Publié par labetiseeconomique le novembre 20, 2011

Entre juin 2011 et octobre 2011, 223.000 jeunes sont sortis du système éducatif sans diplôme, soit environ 5% des jeunes de plus de 16 ans. Sur ces 223.000, un quart est pris en charge par des missions locales. 160.000 sont partis sans laisser d’adresse, ils sont “perdus de vue”. Telles sont les estimations données récemment par le ministère de l’Education (Luc Chatel au Grand Jury LCI/RTL/Le Figaro). 160 000 jeunes “décrocheurs” et personne ne sait ce qu’ils sont devenus!

160 000? Une estimation certes, mais une estimation qui ne fait qu’augmenter… Petit retour en arrière, il y a deux ans déjà.

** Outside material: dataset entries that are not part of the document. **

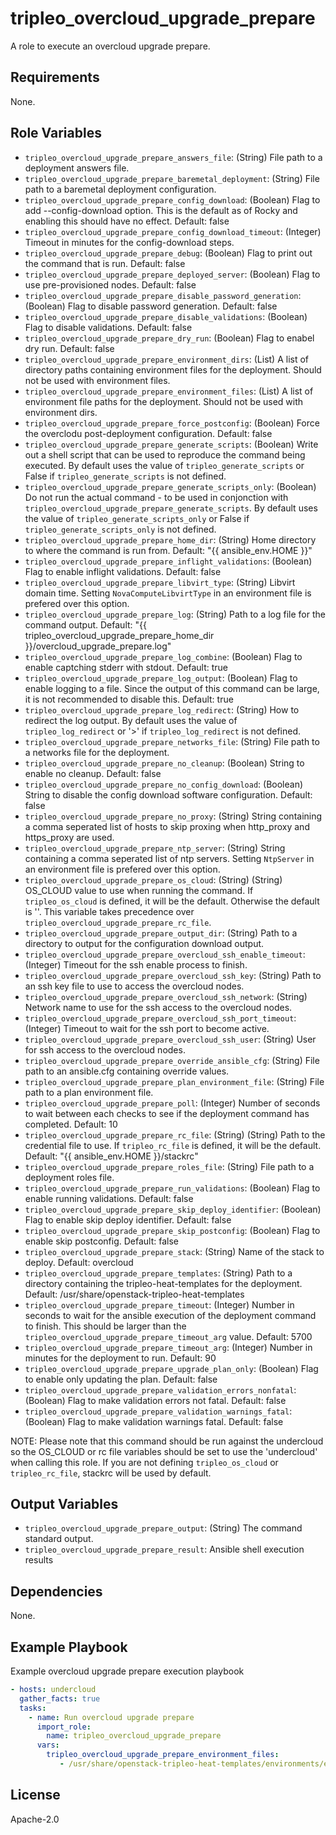 tripleo_overcloud_upgrade_prepare
=================================

A role to execute an overcloud upgrade prepare.

Requirements
------------

None.

Role Variables
--------------

* `tripleo_overcloud_upgrade_prepare_answers_file`: (String) File path to a deployment answers file.
* `tripleo_overcloud_upgrade_prepare_baremetal_deployment`: (String) File path to a baremetal deployment configuration.
* `tripleo_overcloud_upgrade_prepare_config_download`: (Boolean) Flag to add --config-download option. This is the default as of Rocky and enabling this should have no effect. Default: false
* `tripleo_overcloud_upgrade_prepare_config_download_timeout`: (Integer) Timeout in minutes for the config-download steps.
* `tripleo_overcloud_upgrade_prepare_debug`: (Boolean) Flag to print out the command that is run. Default: false
* `tripleo_overcloud_upgrade_prepare_deployed_server`: (Boolean) Flag to use pre-provisioned nodes. Default: false
* `tripleo_overcloud_upgrade_prepare_disable_password_generation`: (Boolean) Flag to disable password generation. Default: false
* `tripleo_overcloud_upgrade_prepare_disable_validations`: (Boolean) Flag to disable validations. Default: false
* `tripleo_overcloud_upgrade_prepare_dry_run`: (Boolean) Flag to enabel dry run. Default: false
* `tripleo_overcloud_upgrade_prepare_environment_dirs`: (List) A list of directory paths containing environment files for the deployment. Should not be used with environment files.
* `tripleo_overcloud_upgrade_prepare_environment_files`: (List) A list of environment file paths for the deployment.  Should not be used with environment dirs.
* `tripleo_overcloud_upgrade_prepare_force_postconfig`: (Boolean) Force the overclodu post-deployment configuration. Default: false
* `tripleo_overcloud_upgrade_prepare_generate_scripts`: (Boolean) Write out a shell script that can be used to reproduce the command being executed. By default uses the value of `tripleo_generate_scripts` or False if `tripleo_generate_scripts` is not defined.
* `tripleo_overcloud_upgrade_prepare_generate_scripts_only`: (Boolean) Do not run the actual command - to be used in conjonction with `tripleo_overcloud_upgrade_prepare_generate_scripts`. By default uses the value of `tripleo_generate_scripts_only` or False if `tripleo_generate_scripts_only` is not defined.
* `tripleo_overcloud_upgrade_prepare_home_dir`: (String) Home directory to where the command is run from. Default: "{{ ansible_env.HOME }}"
* `tripleo_overcloud_upgrade_prepare_inflight_validations`: (Boolean) Flag to enable inflight validations. Default: false
* `tripleo_overcloud_upgrade_prepare_libvirt_type`: (String) Libvirt domain time. Setting `NovaComputeLibvirtType` in an environment file is prefered over this option.
* `tripleo_overcloud_upgrade_prepare_log`: (String) Path to a log file for the command output. Default: "{{ tripleo_overcloud_upgrade_prepare_home_dir }}/overcloud_upgrade_prepare.log"
* `tripleo_overcloud_upgrade_prepare_log_combine`: (Boolean) Flag to enable captching stderr with stdout. Default: true
* `tripleo_overcloud_upgrade_prepare_log_output`: (Boolean) Flag to enable logging to a file. Since the output of this command can be large, it is not recommended to disable this. Default: true
* `tripleo_overcloud_upgrade_prepare_log_redirect`: (String) How to redirect the log output. By default uses the value of `tripleo_log_redirect` or '>' if `tripleo_log_redirect` is not defined.
* `tripleo_overcloud_upgrade_prepare_networks_file`: (String) File path to a networks file for the deployment.
* `tripleo_overcloud_upgrade_prepare_no_cleanup`: (Boolean) String to enable no cleanup. Default: false
* `tripleo_overcloud_upgrade_prepare_no_config_download`: (Boolean) String to disable the config download software configuration. Default: false
* `tripleo_overcloud_upgrade_prepare_no_proxy`: (String) String containing a comma seperated list of hosts to skip proxing when http_proxy and https_proxy are used.
* `tripleo_overcloud_upgrade_prepare_ntp_server`: (String) String containing a comma seperated list of ntp servers. Setting `NtpServer` in an environment file is prefered over this option.
* `tripleo_overcloud_upgrade_prepare_os_cloud`: (String) (String) OS_CLOUD value to use when running the command. If `tripleo_os_cloud` is defined, it will be the default. Otherwise the default is ''. This variable takes precedence over `tripleo_overcloud_upgrade_prepare_rc_file`.
* `tripleo_overcloud_upgrade_prepare_output_dir`: (String) Path to a directory to output for the configuration download output.
* `tripleo_overcloud_upgrade_prepare_overcloud_ssh_enable_timeout`: (Integer) Timeout for the ssh enable process to finish.
* `tripleo_overcloud_upgrade_prepare_overcloud_ssh_key`: (String) Path to an ssh key file to use to access the overcloud nodes.
* `tripleo_overcloud_upgrade_prepare_overcloud_ssh_network`: (String) Network name to use for the ssh access to the overcloud nodes.
* `tripleo_overcloud_upgrade_prepare_overcloud_ssh_port_timeout`: (Integer) Timeout to wait for the ssh port to become active.
* `tripleo_overcloud_upgrade_prepare_overcloud_ssh_user`: (String) User for ssh access to the overcloud nodes.
* `tripleo_overcloud_upgrade_prepare_override_ansible_cfg`: (String) File path to an ansible.cfg containing override values.
* `tripleo_overcloud_upgrade_prepare_plan_environment_file`: (String) File path to a plan environment file.
* `tripleo_overcloud_upgrade_prepare_poll`: (Integer) Number of seconds to wait between each checks to see if the deployment command has completed. Default: 10
* `tripleo_overcloud_upgrade_prepare_rc_file`: (String) (String) Path to the credential file to use. If `tripleo_rc_file` is defined, it will be the default. Default: "{{ ansible_env.HOME }}/stackrc"
* `tripleo_overcloud_upgrade_prepare_roles_file`: (String) File path to a deployment roles file.
* `tripleo_overcloud_upgrade_prepare_run_validations`: (Boolean) Flag to enable running validations. Default: false
* `tripleo_overcloud_upgrade_prepare_skip_deploy_identifier`: (Boolean) Flag to enable skip deploy identifier. Default: false
* `tripleo_overcloud_upgrade_prepare_skip_postconfig`: (Boolean) Flag to enable skip postconfig. Default: false
* `tripleo_overcloud_upgrade_prepare_stack`: (String) Name of the stack to deploy. Default: overcloud
* `tripleo_overcloud_upgrade_prepare_templates`: (String) Path to a directory containing the tripleo-heat-templates for the deployment. Default: /usr/share/openstack-tripleo-heat-templates
* `tripleo_overcloud_upgrade_prepare_timeout`: (Integer) Number in seconds to wait for the ansible execution of the deployment command to finish. This should be larger than the `tripleo_overcloud_upgrade_prepare_timeout_arg` value. Default: 5700
* `tripleo_overcloud_upgrade_prepare_timeout_arg`: (Integer) Number in minutes for the deployment to run. Default: 90
* `tripleo_overcloud_upgrade_prepare_upgrade_plan_only`: (Boolean) Flag to enable only updating the plan. Default: false
* `tripleo_overcloud_upgrade_prepare_validation_errors_nonfatal`: (Boolean) Flag to make validation errors not fatal. Default: false
* `tripleo_overcloud_upgrade_prepare_validation_warnings_fatal`: (Boolean) Flag to make validation warnings fatal. Default: false

NOTE: Please note that this command should be run against the undercloud so the
OS_CLOUD or rc file variables should be set to use the 'undercloud' when
calling this role. If you are not defining `tripleo_os_cloud` or `tripleo_rc_file`,
stackrc will be used by default.

Output Variables
----------------

* `tripleo_overcloud_upgrade_prepare_output`: (String) The command standard output.
* `tripleo_overcloud_upgrade_prepare_result`: Ansible shell execution results

Dependencies
------------

None.

Example Playbook
----------------

Example overcloud upgrade prepare execution playbook

```yaml
- hosts: undercloud
  gather_facts: true
  tasks:
    - name: Run overcloud upgrade prepare
      import_role:
        name: tripleo_overcloud_upgrade_prepare
      vars:
        tripleo_overcloud_upgrade_prepare_environment_files:
           - /usr/share/openstack-tripleo-heat-templates/environments/enable-swap.yaml
```

License
-------

Apache-2.0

2009 (29 septembre), dans son discours “Agir pour la jeunesse”, Nicolas Sarkozy déclarait ” je ne peux me résoudre à laisser 100 000 jeunes Français partir à la dérive”, promettant que l’Etat ne laisserait plus aucun jeune sans formation ni qualification.

2009 (octobre, site du gouvernement) : “Chaque année, 120 000 jeunes décrochent du système scolaire.” Quelques jours plus tard, déjà 20 000 de plus sur ce radeau à la dérive?

Janvier 2011 (séance de l’Assemblée nationale du 19 janvier), selon le ministre Luc Chatel : ” Le chiffre de 120 000 élèves est régulièrement cité, mais il s’agit d’une estimation”. Une estimation qui augmente n’est plus seulement une estimation…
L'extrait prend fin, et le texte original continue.